• To do:
Exactly as written, retype the listing below, omitting the pictures.

——

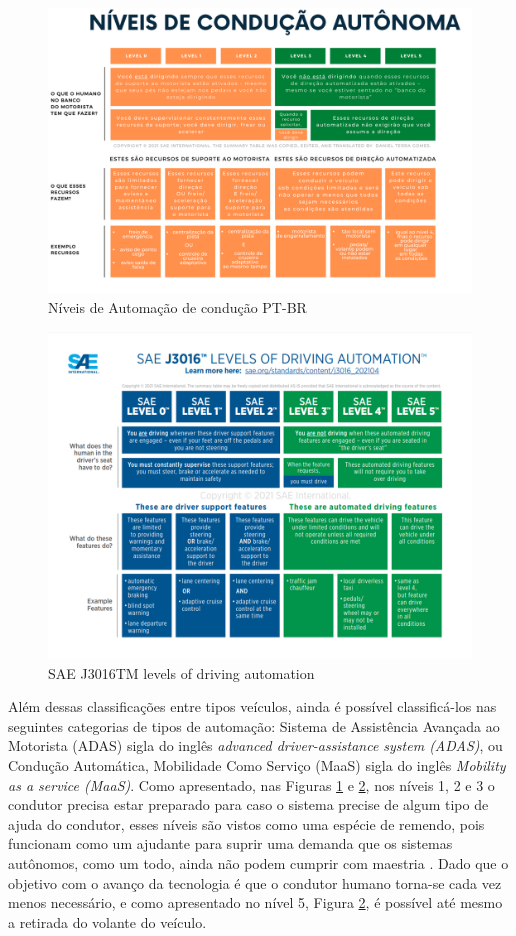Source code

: \begin{figure}[H]
\centering
\includegraphics[width=15cm]{Figures/IC-Graph1.png}
\caption{Níveis de Automação de condução PT-BR}
\label{Graph_PT}
\end{figure}
\begin{figure}[H]
\centering
\includegraphics[width=15cm]{Figures/IC-GrapEN.png}
\caption{SAE J3016TM levels of driving automation \cite{SAE}}
\label{Graph_EN}
\end{figure}

Além dessas classificações entre tipos veículos, ainda é possível classificá-los nas seguintes categorias de tipos de automação: Sistema de Assistência Avançada ao Motorista (ADAS) sigla do inglês \textit{advanced driver-assistance system (ADAS)}, ou Condução Automática, Mobilidade Como Serviço (MaaS) sigla do inglês \textit{Mobility as a service (MaaS)}.
Como apresentado, nas Figuras \ref{Graph_PT} e \ref{Graph_EN}, nos níveis 1, 2 e 3 o condutor precisa estar preparado para caso o sistema precise de algum tipo de ajuda do condutor, esses níveis são vistos como uma espécie de remendo, pois funcionam como um ajudante para suprir uma demanda que os sistemas autônomos, como um todo, ainda não podem cumprir com maestria \cite{4cenarios_ocidental}. Dado que o objetivo com o avanço da tecnologia é que o condutor humano torna-se cada vez menos necessário, e como apresentado no nível 5, Figura \ref{Graph_EN}, é possível até mesmo a retirada do volante do veículo.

——

• Your solution:
Source code

: \begin{figure}[H]
\centering
\includegraphics[width=15cm]{Figures/IC-Graph1.png}
\caption{Níveis de Automação de condução PT-BR}
\label{Graph_PT}
\end{figure}
\begin{figure}[H]
\centering
\includegraphics[width=15cm]{Figures/IC-GrapEN.png}
\caption{SAE J3016TM levels of driving automation \cite{SAE}}
\label{Graph_EN}
\end{figure}

Além dessas classificações entre tipos veículos, ainda é possível classificá-los nas seguintes categorias de tipos de automação: Sistema de Assistência Avançada ao Motorista (ADAS) sigla do inglês \textit{advanced driver-assistance system (ADAS)}, ou Condução Automática, Mobilidade Como Serviço (MaaS) sigla do inglês \textit{Mobility as a service (MaaS)}.
Como apresentado, nas Figuras \ref{Graph_PT} e \ref{Graph_EN}, nos níveis 1, 2 e 3 o condutor precisa estar preparado para caso o sistema precise de algum tipo de ajuda do condutor, esses níveis são vistos como uma espécie de remendo, pois funcionam como um ajudante para suprir uma demanda que os sistemas autônomos, como um todo, ainda não podem cumprir com maestria \cite{4cenarios_ocidental}. Dado que o objetivo com o avanço da tecnologia é que o condutor humano torna-se cada vez menos necessário, e como apresentado no nível 5, Figura \ref{Graph_EN}, é possível até mesmo a retirada do volante do veículo.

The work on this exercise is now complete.